▽

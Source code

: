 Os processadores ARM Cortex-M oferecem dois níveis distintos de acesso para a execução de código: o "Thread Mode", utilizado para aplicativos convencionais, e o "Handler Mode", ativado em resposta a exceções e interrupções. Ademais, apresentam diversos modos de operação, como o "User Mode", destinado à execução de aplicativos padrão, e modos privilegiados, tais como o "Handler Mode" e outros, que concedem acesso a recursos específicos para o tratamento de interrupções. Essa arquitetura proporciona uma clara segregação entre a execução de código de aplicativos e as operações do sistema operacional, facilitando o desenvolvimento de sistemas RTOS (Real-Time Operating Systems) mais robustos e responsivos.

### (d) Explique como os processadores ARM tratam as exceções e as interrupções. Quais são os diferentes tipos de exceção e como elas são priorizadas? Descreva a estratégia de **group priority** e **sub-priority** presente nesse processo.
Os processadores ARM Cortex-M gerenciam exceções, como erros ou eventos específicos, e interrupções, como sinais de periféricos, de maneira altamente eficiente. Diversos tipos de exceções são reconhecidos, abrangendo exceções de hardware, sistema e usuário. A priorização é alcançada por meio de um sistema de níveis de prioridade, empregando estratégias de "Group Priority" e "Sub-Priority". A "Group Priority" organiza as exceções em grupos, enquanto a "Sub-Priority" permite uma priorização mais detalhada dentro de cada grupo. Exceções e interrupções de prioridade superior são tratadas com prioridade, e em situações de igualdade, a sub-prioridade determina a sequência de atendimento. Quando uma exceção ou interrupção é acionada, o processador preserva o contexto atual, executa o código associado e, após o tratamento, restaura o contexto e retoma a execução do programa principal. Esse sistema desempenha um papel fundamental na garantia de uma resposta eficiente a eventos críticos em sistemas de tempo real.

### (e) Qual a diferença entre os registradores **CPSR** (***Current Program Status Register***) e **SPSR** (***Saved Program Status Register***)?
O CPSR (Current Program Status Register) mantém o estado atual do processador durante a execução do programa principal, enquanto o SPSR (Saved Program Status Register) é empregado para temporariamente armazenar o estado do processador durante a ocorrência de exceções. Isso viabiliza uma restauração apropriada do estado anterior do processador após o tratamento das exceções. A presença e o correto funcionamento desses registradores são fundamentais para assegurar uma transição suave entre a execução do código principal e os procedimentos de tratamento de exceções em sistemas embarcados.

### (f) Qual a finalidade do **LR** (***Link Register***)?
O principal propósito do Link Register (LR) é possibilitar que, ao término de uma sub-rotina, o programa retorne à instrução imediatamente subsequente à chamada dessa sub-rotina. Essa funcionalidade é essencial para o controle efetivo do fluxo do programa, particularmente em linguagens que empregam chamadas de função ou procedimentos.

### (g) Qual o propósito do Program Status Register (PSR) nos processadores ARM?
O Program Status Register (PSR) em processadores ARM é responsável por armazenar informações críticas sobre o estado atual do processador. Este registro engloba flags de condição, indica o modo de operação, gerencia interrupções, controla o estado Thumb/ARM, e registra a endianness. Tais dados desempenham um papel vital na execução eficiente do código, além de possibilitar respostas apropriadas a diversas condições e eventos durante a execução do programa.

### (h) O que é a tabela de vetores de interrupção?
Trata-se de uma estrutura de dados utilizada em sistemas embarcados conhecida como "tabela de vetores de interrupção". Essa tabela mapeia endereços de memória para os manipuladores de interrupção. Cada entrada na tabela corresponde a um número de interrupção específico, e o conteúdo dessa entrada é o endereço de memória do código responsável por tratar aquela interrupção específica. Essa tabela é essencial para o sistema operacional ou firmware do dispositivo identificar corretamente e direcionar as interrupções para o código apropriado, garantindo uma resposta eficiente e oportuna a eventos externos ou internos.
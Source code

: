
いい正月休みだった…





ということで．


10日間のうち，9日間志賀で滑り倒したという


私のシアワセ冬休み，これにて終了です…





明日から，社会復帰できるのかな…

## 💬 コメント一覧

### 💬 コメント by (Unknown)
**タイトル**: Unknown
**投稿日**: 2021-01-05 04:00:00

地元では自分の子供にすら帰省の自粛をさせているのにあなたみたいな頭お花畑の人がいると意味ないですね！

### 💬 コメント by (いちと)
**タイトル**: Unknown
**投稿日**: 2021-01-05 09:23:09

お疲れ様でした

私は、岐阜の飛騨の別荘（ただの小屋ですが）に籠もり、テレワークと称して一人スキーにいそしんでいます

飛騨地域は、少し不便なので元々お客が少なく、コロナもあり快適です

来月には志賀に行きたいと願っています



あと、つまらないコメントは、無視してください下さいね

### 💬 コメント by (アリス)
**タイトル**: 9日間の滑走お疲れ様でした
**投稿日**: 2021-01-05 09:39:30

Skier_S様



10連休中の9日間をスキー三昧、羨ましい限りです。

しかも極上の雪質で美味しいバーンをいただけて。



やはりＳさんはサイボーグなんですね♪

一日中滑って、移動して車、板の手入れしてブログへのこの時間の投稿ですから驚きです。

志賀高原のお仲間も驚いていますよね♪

△

Within the material, find all lines that hold the word "Qual" and show them.

### (e) Qual a diferença entre os registradores **CPSR** (***Current Program Status Register***) e **SPSR** (***Saved Program Status Register***)?
### (f) Qual a finalidade do **LR** (***Link Register***)?
### (g) Qual o propósito do Program Status Register (PSR) nos processadores ARM?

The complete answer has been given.